In his recent book entitled Taking America Back, Joseph Farah — former editor at both the Sacramento Union and the Los Angeles Herald Examiner, and current editor at WorldNetDaily — comes to the following realization about the UN [5]:

The UN is not just, as many Americans suspect, a group of incompetent busybodies. It is instead a global criminal enterprise determined to shift power away from individuals and sovereign nation-states to a small band of unaccountable international elites. Here are some of the ways the UN has trod on U.S. sovereignty in recent years:
The UN has designated American geographic wonders from Niagara Falls to the Grand Canyon to Lake Tahoe as "World Heritage Areas," and instructed the citizens of the United States on how we should behave around these "international" treasures.

The U.S. Army has, in the case of Bosnia and elsewhere, been drafted into service to the UN. Michael New, a serviceman who swore allegiance to the Constitution and the United States when he signed up for duty, refused to don UN colors and serve under UN command.
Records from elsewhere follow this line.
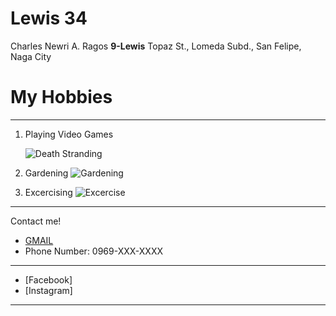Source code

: # Lewis 34

Charles Newri A. Ragos
 **9-Lewis**
Topaz St., Lomeda Subd., San Felipe, Naga City



# My Hobbies
---
 1. Playing Video Games

    ![Death Stranding](https://encrypted-tbn0.gstatic.com/images?q=tbn:ANd9GcRgfJstIQdwfWkxo_pzzSaGdbsMRk9IhnG8wcTebRnSPEdvV6ZK "Death Stranding")


 2. Gardening
    ![Gardening](https://www.techopedia.com/wp-content/uploads/2024/05/Touching-Grass.jpg.webp "Touching Grass")


 3. Excercising
    ![Excercise](https://wpassets.trainingpeaks.com/wp-content/uploads/2021/06/16152950/21126-Blog-1200x675-1.jpg "Biking")

---

Contact me!

- [GMAIL](https://mail.google.com/mail/u/0/#search/cragos%40gbox.adnu.edu.ph?compose=new)
- Phone Number: 0969-XXX-XXXX

---
- [Facebook]
- [Instagram]

---


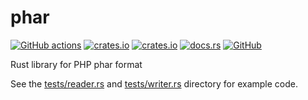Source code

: # phar
[![GitHub actions](https://github.com/SOF3/phar.rs/workflows/CI/badge.svg)](https://github.com/SOF3/phar.rs/actions?query=workflow%3ACI)
[![crates.io](https://img.shields.io/crates/v/phar.svg)](https://crates.io/crates/phar)
[![crates.io](https://img.shields.io/crates/d/phar.svg)](https://crates.io/crates/phar)
[![docs.rs](https://docs.rs/phar/badge.svg)](https://docs.rs/phar)
[![GitHub](https://img.shields.io/github/stars/SOF3/phar?style=social)](https://github.com/SOF3/phar)

Rust library for PHP phar format

See the [tests/reader.rs](./tests/reader.rs) and [tests/writer.rs](./tests/writer.rs) directory for example code.
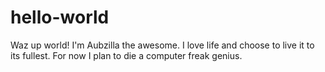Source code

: # hello-world
Waz up world!
I'm Aubzilla the awesome. 
I love life and choose to live it to its fullest.
For now I plan to die a computer freak genius.
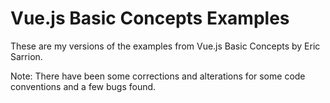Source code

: # Vue.js Basic Concepts Examples

These are my versions of the examples from Vue.js Basic Concepts by Eric Sarrion.

Note: There have been some corrections and alterations for some code conventions and a few bugs found.
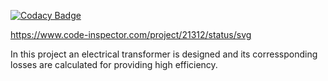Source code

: 
[![Codacy Badge](https://api.codacy.com/project/badge/Grade/8b1da5b469cf4e67a2ee85360a7db3d8)](https://app.codacy.com/gh/Madura555/l-t_project?utm_source=github.com&utm_medium=referral&utm_content=Madura555/l-t_project&utm_campaign=Badge_Grade_Settings)

https://www.code-inspector.com/project/21312/status/svg

In this project an electrical transformer is designed and its corressponding losses are calculated for providing high efficiency.
 
 
 
 
 
 
 
 
 
 
 
 
 
 
 
 
 
 
 
 
 
 
 
 
 
 
 
 


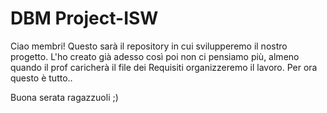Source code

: # DBM Project-ISW
Ciao membri! Questo sarà il repository in cui svilupperemo il nostro progetto.
L'ho creato già adesso così poi non ci pensiamo più, almeno quando il prof caricherà il file dei Requisiti organizzeremo il lavoro.
Per ora questo è tutto..

Buona serata ragazzuoli ;)
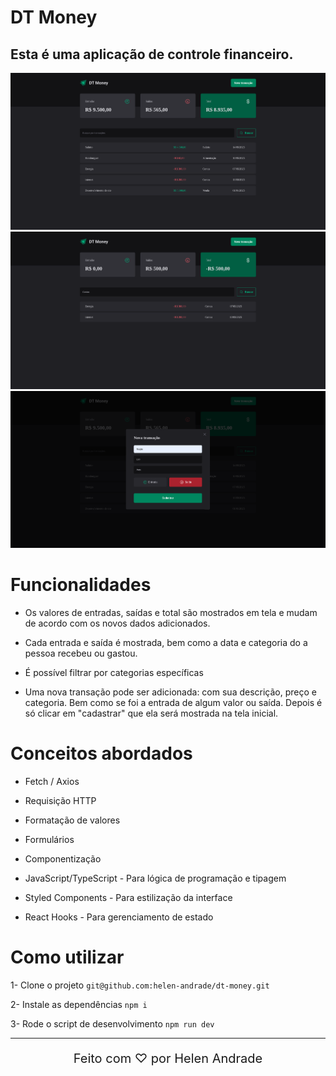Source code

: # DT Money

## Esta é uma aplicação de controle financeiro.

<div align="center">
    <img style="width: 600px;" src="././src/assets/1.png">
    <img style="width: 600px;" src="././src/assets/2.png">
    <img style="width: 600px;" src="././src/assets/3.png">
</div>

# Funcionalidades

- Os valores de entradas, saídas e total são mostrados em tela e mudam de acordo com os novos dados adicionados.

- Cada entrada e saída é mostrada, bem como a data e categoria do a pessoa recebeu ou gastou.

- É possível filtrar por categorias específicas

- Uma nova transação pode ser adicionada: com sua descrição, preço e categoria. Bem como se foi a entrada de algum valor ou saída. Depois é só clicar em "cadastrar" que ela será mostrada na tela inicial.

# Conceitos abordados

- Fetch / Axios

- Requisição HTTP

- Formatação de valores

- Formulários

- Componentização

- JavaScript/TypeScript - Para lógica de programação e tipagem 

- Styled Components - Para estilização da interface

- React Hooks - Para gerenciamento de estado


# Como utilizar

1- Clone o projeto
`git@github.com:helen-andrade/dt-money.git`

2- Instale as dependências
`npm i`

3- Rode o script de desenvolvimento
`npm run dev`

---

<div align="center">
    <p style="font-size: 20px;">Feito com ♡ por Helen Andrade</p>
</div>
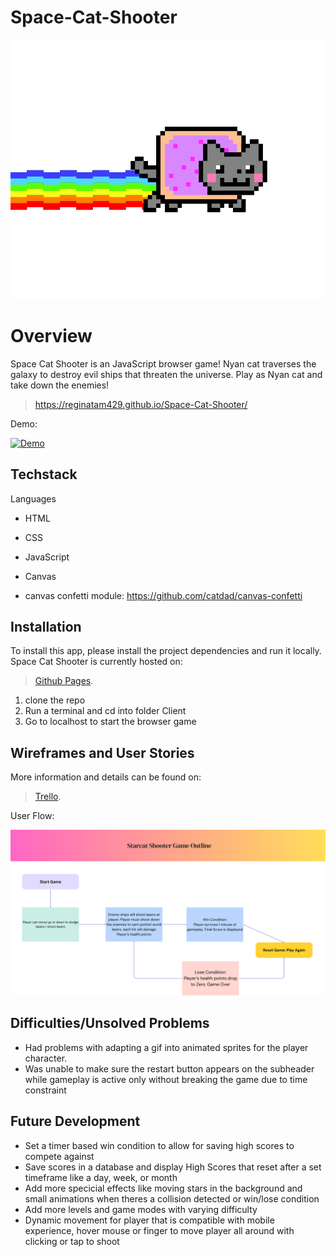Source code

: # Space-Cat-Shooter

![](/images/player.gif)
# Overview

Space Cat Shooter is an JavaScript browser game! Nyan cat traverses the galaxy to destroy evil ships that threaten the universe. Play as Nyan cat and take down the enemies!

> https://reginatam429.github.io/Space-Cat-Shooter/

Demo:

[![Demo](https://img.youtube.com/vi/7WNKHZXzlPg/maxresdefault.jpg)](https://www.youtube.com/watch?v=7WNKHZXzlPg)


## Techstack

Languages
- HTML
- CSS
- JavaScript 

- Canvas
- canvas confetti module: https://github.com/catdad/canvas-confetti

## Installation
To install this app, please install the project dependencies and run it locally. Space Cat Shooter is currently hosted on: 
> [Github Pages](https://reginatam429.github.io/Space-Cat-Shooter/).

1. clone the repo
2. Run a terminal and cd into folder Client
3. Go to localhost to start the browser game


## Wireframes and User Stories

More information and details can be found on: 
> [Trello](https://trello.com/b/c5wusxDU/starship-shooter-game).

User Flow:

![User Flow](/images/userflow.png)


## Difficulties/Unsolved Problems
- Had problems with adapting a gif into animated sprites for the player character.
- Was unable to make sure the restart button appears on the subheader while gameplay is active only without breaking the game due to time constraint 

## Future Development

- Set a timer based win condition to allow for saving high scores to compete against
- Save scores in a database and display High Scores that reset after a set timeframe like a day, week, or month
- Add more specicial effects like moving stars in the background and small animations when theres a collision detected or win/lose condition 
- Add more levels and game modes with varying difficulty 
- Dynamic movement for player that is compatible with mobile experience, hover mouse or finger to move player all around with clicking or tap to shoot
He was court-martialed and dishonorably discharged for his principled and logical stand [6].

The UN sent an investigator from Senegal into the United States to look at capital punishment as a human rights abuse, based on a Geneva-based commission's report about an increase in U.S. executions, racism in the use of the death penalty, and other complaints.
As a result of this and other UN aggravations, H.R. 1146 — A Bill to End Membership of the United States in the United Nations — has recently been introduced in the House of Representatives [7]. Significantly, it has twelve co-sponsors as of mid-May 2003 and may well gain additional support if constituents ask their representatives to sign-on.
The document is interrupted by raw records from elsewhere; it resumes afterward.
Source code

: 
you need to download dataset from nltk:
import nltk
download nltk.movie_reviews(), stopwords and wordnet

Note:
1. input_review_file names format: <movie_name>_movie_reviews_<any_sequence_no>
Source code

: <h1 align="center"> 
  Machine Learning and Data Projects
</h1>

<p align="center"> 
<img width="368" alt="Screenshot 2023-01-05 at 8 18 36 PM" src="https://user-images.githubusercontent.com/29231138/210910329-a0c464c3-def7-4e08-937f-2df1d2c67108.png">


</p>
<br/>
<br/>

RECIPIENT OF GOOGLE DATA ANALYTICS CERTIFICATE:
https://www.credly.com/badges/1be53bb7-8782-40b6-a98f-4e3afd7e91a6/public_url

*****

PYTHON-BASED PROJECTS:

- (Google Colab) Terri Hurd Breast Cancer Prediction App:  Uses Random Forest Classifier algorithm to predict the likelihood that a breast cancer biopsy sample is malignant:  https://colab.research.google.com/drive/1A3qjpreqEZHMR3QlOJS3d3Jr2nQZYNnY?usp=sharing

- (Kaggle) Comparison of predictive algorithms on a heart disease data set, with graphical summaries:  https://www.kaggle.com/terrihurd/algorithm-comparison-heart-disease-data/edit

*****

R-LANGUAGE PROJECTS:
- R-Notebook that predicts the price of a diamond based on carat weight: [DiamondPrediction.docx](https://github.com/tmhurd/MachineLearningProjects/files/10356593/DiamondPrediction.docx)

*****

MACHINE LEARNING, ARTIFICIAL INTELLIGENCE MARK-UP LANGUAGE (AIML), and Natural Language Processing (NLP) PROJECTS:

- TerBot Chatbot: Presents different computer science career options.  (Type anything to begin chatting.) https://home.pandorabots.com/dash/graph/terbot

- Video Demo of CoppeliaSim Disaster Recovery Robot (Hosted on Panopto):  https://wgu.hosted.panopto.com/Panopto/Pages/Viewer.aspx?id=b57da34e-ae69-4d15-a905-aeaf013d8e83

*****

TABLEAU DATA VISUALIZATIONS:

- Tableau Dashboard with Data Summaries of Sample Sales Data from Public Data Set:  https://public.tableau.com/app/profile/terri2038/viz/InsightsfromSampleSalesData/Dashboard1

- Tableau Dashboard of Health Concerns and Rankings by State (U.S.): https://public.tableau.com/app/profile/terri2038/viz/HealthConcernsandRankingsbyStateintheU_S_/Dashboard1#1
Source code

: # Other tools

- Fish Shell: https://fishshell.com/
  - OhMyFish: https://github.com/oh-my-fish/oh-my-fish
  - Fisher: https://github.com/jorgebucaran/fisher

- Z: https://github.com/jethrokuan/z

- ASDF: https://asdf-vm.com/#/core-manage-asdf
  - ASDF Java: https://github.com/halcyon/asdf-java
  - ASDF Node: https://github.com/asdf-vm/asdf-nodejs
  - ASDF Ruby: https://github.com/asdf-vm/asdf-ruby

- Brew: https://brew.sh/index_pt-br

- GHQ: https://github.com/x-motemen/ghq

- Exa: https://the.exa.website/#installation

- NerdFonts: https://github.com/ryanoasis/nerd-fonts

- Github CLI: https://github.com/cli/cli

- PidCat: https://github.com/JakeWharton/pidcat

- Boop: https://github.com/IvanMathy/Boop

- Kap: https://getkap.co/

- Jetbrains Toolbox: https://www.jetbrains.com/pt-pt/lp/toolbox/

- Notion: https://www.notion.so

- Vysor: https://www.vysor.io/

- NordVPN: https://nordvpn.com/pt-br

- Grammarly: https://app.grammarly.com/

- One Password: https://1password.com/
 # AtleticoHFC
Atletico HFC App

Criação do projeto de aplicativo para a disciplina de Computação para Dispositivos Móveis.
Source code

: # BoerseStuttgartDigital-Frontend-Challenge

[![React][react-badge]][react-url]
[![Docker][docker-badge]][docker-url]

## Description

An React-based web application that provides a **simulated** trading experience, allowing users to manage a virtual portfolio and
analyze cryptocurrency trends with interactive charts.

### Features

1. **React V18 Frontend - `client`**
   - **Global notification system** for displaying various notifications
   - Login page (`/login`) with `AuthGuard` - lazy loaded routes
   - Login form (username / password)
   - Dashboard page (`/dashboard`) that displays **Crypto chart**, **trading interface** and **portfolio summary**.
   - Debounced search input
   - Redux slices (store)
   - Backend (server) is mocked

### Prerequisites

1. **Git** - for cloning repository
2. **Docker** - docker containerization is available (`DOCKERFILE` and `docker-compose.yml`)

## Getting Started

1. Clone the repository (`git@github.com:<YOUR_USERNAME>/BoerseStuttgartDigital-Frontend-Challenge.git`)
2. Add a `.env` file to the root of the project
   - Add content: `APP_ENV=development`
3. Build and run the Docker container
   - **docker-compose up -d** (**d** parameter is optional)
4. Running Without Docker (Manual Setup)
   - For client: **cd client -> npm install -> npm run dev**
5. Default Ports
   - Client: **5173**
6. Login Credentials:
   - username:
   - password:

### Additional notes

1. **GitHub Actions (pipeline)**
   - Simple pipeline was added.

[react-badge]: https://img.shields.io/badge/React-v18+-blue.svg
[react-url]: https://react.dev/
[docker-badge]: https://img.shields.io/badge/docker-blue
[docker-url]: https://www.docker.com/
Historically, the most prescient of commentators on the globalization issue in general and European competition in particular has been Lawrence Eagleburger, former Secretary of State under George Bush the elder. In a 1985 lecture at the American Enterprise Institute entitled High Technology and American Foreign Policy, Mr. Eagleburger said:

The Esprit program of the European Economic Community (EEC), an effort to develop a Common Market information technology, envisages EEC Commission, member government, and private industry cooperation aimed at overtaking the U.S. and Japanese lead in information systems in ten years. Imaginative as this program may prove to be, it is avowedly aimed at taking the European market away from U.S. and Japanese firms, though even here one must wonder if it can be truly successful with so many U.S. companies already present in Europe through subsidiaries or cooperative agreements of one kind or another.
Mr. Eagleburger was talking specifically about the computer industry, but Western European powers have found a way to succeed across the entire spectrum of manufactured goods through the unfair tariffs levied by the World Trade Organization. Some politicians in the U.S. are beginning to feel that they were rushed into signing the General Agreement on Tariffs and Trade.

And, of course, this article could hardly be considered complete without talking about the North American Free Trade Agreement (NAFTA), which will celebrate its 10-year anniversary on January 1, 2004. It is an uncontested fact that, as far as wages are concerned, Mexico has been the prime beneficiary of the NAFTA agreement. Even at that, the gross wages of the highest paid hourly employees in Mexico are $3.75 per hour as of this writing. That's up from about 58 cents per hour ten years ago. American workers have paid dearly when trying to compete.

This brings us back to the Pope's address of May 10th, 2003 in which he said, "Globalization needs to be inserted into the larger context of a political and economic program that seeks the authentic progress of all mankind."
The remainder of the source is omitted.